A couple of small items:
1) You note that one of the problems with statistics regarding spousal
abuse and murder is that they don't take into account actions about
women acting in self-defense. It should be noted that they also don't
take into account men acting in self-defense.
2) The Census Bureau's National Crime Survey indicated that women
acknowledged using weapons against men three times as often as men
acknowledged using weapons against women. And the women responded
that they physically hit men more than men hit women.
Of course, there are two problems with these findings. First, there
is no distinction here about self-defense actions. Second, because
it was a survey (60,000 households every 6 months for 3 1/2 years),
perhaps the women were responding more openly and truthfully than
the men, which skewed the results (that's one possibility).
I think we can agree on the following:
1) Violence in the home is a tragic social problem. Social policy
should be directed against protecting those less powerful in violence
situations, which should be prioritized 1) children; 2) wives; and
2) The potential for violence in the home exists for all members of the
family relationship -- initiating it as well as being victimized by it.
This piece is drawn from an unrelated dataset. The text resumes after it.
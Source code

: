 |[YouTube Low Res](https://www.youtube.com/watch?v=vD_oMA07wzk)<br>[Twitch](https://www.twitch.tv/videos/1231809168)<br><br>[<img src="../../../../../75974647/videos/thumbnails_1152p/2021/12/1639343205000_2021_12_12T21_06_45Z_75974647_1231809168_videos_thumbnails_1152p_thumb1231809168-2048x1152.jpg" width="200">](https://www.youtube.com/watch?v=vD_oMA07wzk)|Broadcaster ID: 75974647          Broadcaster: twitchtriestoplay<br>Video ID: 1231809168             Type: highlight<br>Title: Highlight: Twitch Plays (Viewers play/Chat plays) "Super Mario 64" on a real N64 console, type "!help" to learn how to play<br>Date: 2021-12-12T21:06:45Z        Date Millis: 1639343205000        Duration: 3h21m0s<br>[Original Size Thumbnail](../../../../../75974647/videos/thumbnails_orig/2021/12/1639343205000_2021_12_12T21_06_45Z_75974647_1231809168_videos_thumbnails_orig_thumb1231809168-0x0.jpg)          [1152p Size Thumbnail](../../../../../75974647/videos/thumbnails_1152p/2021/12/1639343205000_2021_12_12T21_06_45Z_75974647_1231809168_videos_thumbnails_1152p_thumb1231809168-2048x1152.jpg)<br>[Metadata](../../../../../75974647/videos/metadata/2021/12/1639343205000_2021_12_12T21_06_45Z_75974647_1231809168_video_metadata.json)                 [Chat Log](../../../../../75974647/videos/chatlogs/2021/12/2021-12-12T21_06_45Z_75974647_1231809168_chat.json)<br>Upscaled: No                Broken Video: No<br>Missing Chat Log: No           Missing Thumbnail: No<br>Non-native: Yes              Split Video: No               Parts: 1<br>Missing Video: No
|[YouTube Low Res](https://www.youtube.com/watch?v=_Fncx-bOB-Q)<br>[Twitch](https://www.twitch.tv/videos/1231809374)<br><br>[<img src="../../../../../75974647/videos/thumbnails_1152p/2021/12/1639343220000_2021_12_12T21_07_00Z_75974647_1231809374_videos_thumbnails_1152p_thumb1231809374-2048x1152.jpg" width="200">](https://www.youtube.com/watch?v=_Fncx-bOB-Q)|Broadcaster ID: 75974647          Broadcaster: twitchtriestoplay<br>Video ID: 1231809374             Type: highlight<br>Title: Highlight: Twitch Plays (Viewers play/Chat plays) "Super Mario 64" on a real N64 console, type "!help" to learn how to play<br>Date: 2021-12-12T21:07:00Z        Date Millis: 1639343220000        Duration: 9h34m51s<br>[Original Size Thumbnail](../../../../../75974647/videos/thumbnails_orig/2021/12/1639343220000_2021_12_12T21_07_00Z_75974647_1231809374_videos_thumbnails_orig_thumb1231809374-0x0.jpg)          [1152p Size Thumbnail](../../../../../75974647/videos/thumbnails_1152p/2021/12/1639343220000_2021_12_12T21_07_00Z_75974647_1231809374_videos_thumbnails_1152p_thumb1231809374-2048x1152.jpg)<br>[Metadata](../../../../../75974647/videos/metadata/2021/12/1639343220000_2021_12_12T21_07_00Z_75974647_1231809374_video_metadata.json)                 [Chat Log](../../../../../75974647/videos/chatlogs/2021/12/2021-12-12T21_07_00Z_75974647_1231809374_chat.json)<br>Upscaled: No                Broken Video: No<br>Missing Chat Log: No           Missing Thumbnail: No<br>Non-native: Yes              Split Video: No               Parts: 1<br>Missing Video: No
Domestic violence intervention plans, therefore, should take into
account the family as a system.
3) The media are often careless with the presentation of "facts" and
"images" about many social issues, including domestic violence, and
should be urged to do a much more careful job.
4) Listening is a skill that most of us (myself definitely included)
could use a lot of work on. Perhaps the discussion of the O.J. and
spouse abuse link would have been less heated had there been more
listening going on (to which I plead guilty in a couple of incidents).